If a parrot is in poor health or on medication, consult a veterinarian before making dietary changes. For example, if a bird takes medication for low or high blood pressure (hypertension).
Ways To Give Ginger Root to Parrots
Here are some ways to introduce ginger to a parrot’s diet:
- Put ginger root in the cage and let the parrot nibble at it.
- Cut the ginger root into small pieces or chunks.
- Grate it and sprinkle ginger on the parrot’s food.
- Make a delicious tea from ginger root.
How To Make Ginger Tea for Parrots
You can make ginger tea by following this simple process:
- Peeling 1 or 2 ginger roots.
- Pouring a cup of boiling water over the peeled and sliced ginger.
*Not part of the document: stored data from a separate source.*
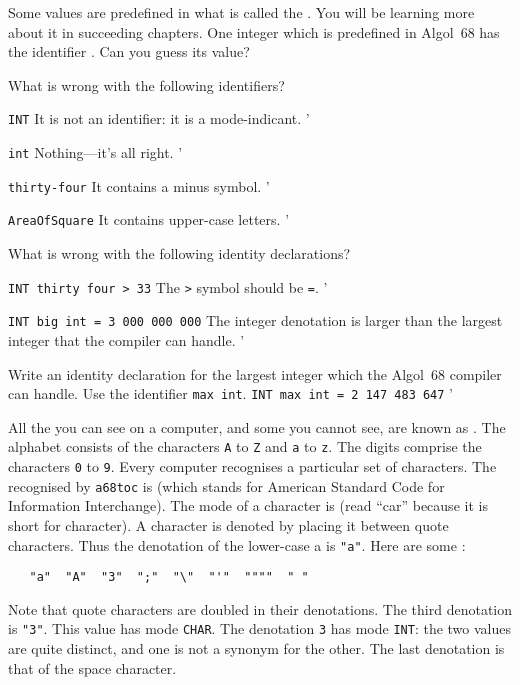 Some values are predefined in what is called the
. You will be learning more about it in
succeeding chapters.  One integer which is predefined in Algol~68 has
the identifier . Can you guess its value?

\begin{exercise}
\item What is wrong with the following identifiers?
\begin{subex}
\item \verb|INT| \subans It is not an identifier: it is a
mode-indicant.
'
\item \verb|int| \subans Nothing---it's all right.
'
\item \verb|thirty-four| \subans It contains a minus symbol.
'
\item \verb|AreaOfSquare|
\subans It contains upper-case letters.
'
\end{subex}
\item What is wrong with the following identity declarations?
\begin{subex}
\item \verb|INT thirty four > 33| \subans The \verb|>| symbol should
be \verb|=|.
'
\item \verb|INT big int = 3 000 000 000| \subans The integer
denotation is larger than the largest integer that the compiler can
handle.
'
\end{subex}
\item Write an identity declaration for the largest integer which the
Algol~68 compiler can handle. Use the identifier\newline
\verb|max int|. \ans \verb|INT max int = 2 147 483 647|
'
\end{exercise}

All the  you can see on a computer, and some you
cannot see, are known as .  The alphabet
consists of the characters \verb|A| to \verb|Z| and \verb|a| to
\verb|z|.  The digits comprise the characters \verb|0| to \verb|9|. 
Every computer recognises a particular set of characters.  The
 recognised by \verb|a68toc|
is  (which stands for American
Standard Code for Information Interchange). The mode of a character is
 (read ``car'' because it is short for
character).  A character is denoted by placing it between quote
characters.  Thus the denotation of the lower-case a is \verb|"a"|. 
Here are some :
\begin{verbatim}
   "a"  "A"  "3"  ";"  "\"  "'"  """"  " "
\end{verbatim}
\noindent
Note that quote characters are doubled in their denotations.  The
third denotation is \verb|"3"|.  This value has mode \verb|CHAR|.
The denotation \verb|3| has mode \verb|INT|: the two values are quite
distinct, and one is not a synonym for the other.  The last
denotation is that of the space character.

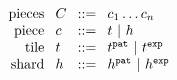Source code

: \begin{figure}[h]
  \[\arraycolsep=4pt\begin{array}{rlrl}

    \text{pieces} & \selection & ::= &
    \selem_1\dots\selem_n \\
    \text{piece} & \selem & ::= &
      \tile ~\vert~
      \shard \\

    \text{tile} & \tile & ::= &
       \tile^{\pat} ~\vert~
       \tile^{\expr} \\

    \text{shard} & \shard & ::= &
      \shard^{\pat} ~\vert~
      \shard^{\expr} \\
  \end{array}\]
\end{figure}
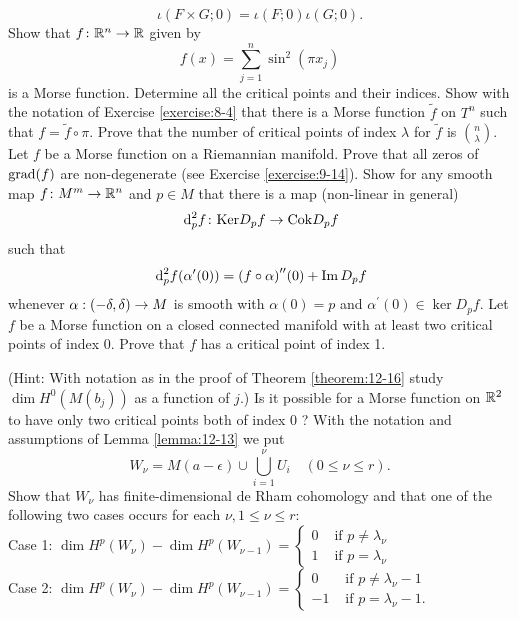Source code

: \begin{enumerate}[\theexercise.1]
    \[
      \iota ( {F \times  G;0})  = \iota ( {F;0}) \iota ( {G;0}).
    \]
  \newchap[12]
  \NewItem Show that $f\colon {\B{R}}^{n} \ra  \B{R}$ given by
    \[
      f( x)  = \sum_{{j = 1}}^{n}{\sin }^{2}( {\pi {x}_{j}})
    \]
    is a Morse function. Determine all the critical points and their indices. Show with the notation of Exercise \ref{exercise:8-4} that there is a Morse function $\tilde{f}$ on ${T}^{n}$ such that $f = \tilde{f} \circ  \pi$. Prove that the number of critical points of index $\lambda$ for $\tilde{f}$ is $\binom{n}{\lambda}$.
  \NewItem Let $f$ be a Morse function on a Riemannian manifold. Prove that all zeros of $\R{grad}( f)$ are non-degenerate (see Exercise \ref{exercise:9-14}).
  \NewItem Show for any smooth map $f\colon {M}^{m} \ra  {\B{R}}^{n}$ and $p \in  M$ that there is a map (non-linear in general)
    \[
      {\dd}_{p}^{2}f\colon {\ker}{D}_{p}f \ra  {\cok}{D}_{p}f
    \]
    such that
    \[
      {\dd}_{p}^{2}f( {{\alpha }^{\prime }( 0) })  = {( f \circ  \alpha ) }^{\prime \prime }( 0)  + \im{D}_{p}f
    \]
    whenever $\alpha  : ( {-\delta,\delta })  \ra  M$ is smooth with $\alpha ( 0)  = p$ and ${\alpha }^{\prime }( 0)  \in  {\ker}{D}_{p}f$.
  \NewItem Let $f$ be a Morse function on a closed connected manifold with at least two critical points of index 0. Prove that $f$ has a critical point of index 1.
    \par(Hint: With notation as in the proof of Theorem \ref{theorem:12-16} study $\dim {H}^{0}( {M( {b}_{j}) })$ as a function of $j$.)
  \NewItem Is it possible for a Morse function on ${\B{R}}^{2}$ to have only two critical points both of index 0 ?
    \NewItem With the notation and assumptions of Lemma \ref{lemma:12-13} we put
    \[
      {W}_{\nu } = M( {a- \epsilon }) \cup \bigcup_{i=1}^{\nu }{U}_{i}\quad 
      ( {0 \leq  \nu  \leq  r}).
    \]
    Show that ${W}_{\nu }$ has finite-dimensional de Rham cohomology and that one of the following two cases occurs for each $\nu,1 \leq  \nu  \leq  r$:\\
    Case 1: $\dim {H}^{p}( {W}_{\nu }) - \dim {H}^{p}( {W}_{\nu - 1})  = \begin{cases} 0 & \text{ if }p \neq  {\lambda }_{\nu } \\  1 & \text{ if }p = {\lambda }_{\nu } \end{cases}$\\
    Case 2: $\dim {H}^{p}( {W}_{\nu }) - \dim {H}^{p}( {W}_{\nu - 1})  = \begin{cases} 0 & \text{ if }p \neq  {\lambda }_{\nu }- 1 \\  - 1 & \text{ if }p = {\lambda }_{\nu }- 1. \end{cases}$

\end{enumerate}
- Steeping it for 10-15 minutes.
Ginger tea is ideal for sick parrots who need relief from nausea or stomach upset.
According to the American Federation of Aviculture, mixing ginger tea into baby parrots’ formula with upset stomachs or throwing up their formula can settle their stomachs.
Here are some other teas that are safe for parrots to drink occasionally.
Are Ginger Snacks Bad for Parrots?
You may like eating ginger-flavored cakes and cookies, but these items shouldn’t be fed to parrots.
Ginger products like gingerbread cookies and ginger snaps aren’t healthy snacks for parrots. While they contain small amounts of ginger, saturated fats, refined sugars, and additives are unhealthy.
Feeding parrots foods that are high in sugar and fat can lead to obesity, fatty liver disease, and sugar addiction. Gingerbread cookies and ginger snaps taste good, but they’ll shorten a parrot’s life.
Also, ginger beer shouldn’t be given to parrots because it’s carbonated and contains added sugars. Worse still, some beverages contain artificial sweeteners, like aspartame, which are toxic to pet birds.
Only feed a parrot raw or dried ginger once or twice per week. Either slice up some ginger or add some ground ginger to flavor one or two of the parrot’s meals. Alternatively, give it some ginger tea.
Ginger is healthiest when raw because cooking and heat exposure reduces its nutritional value.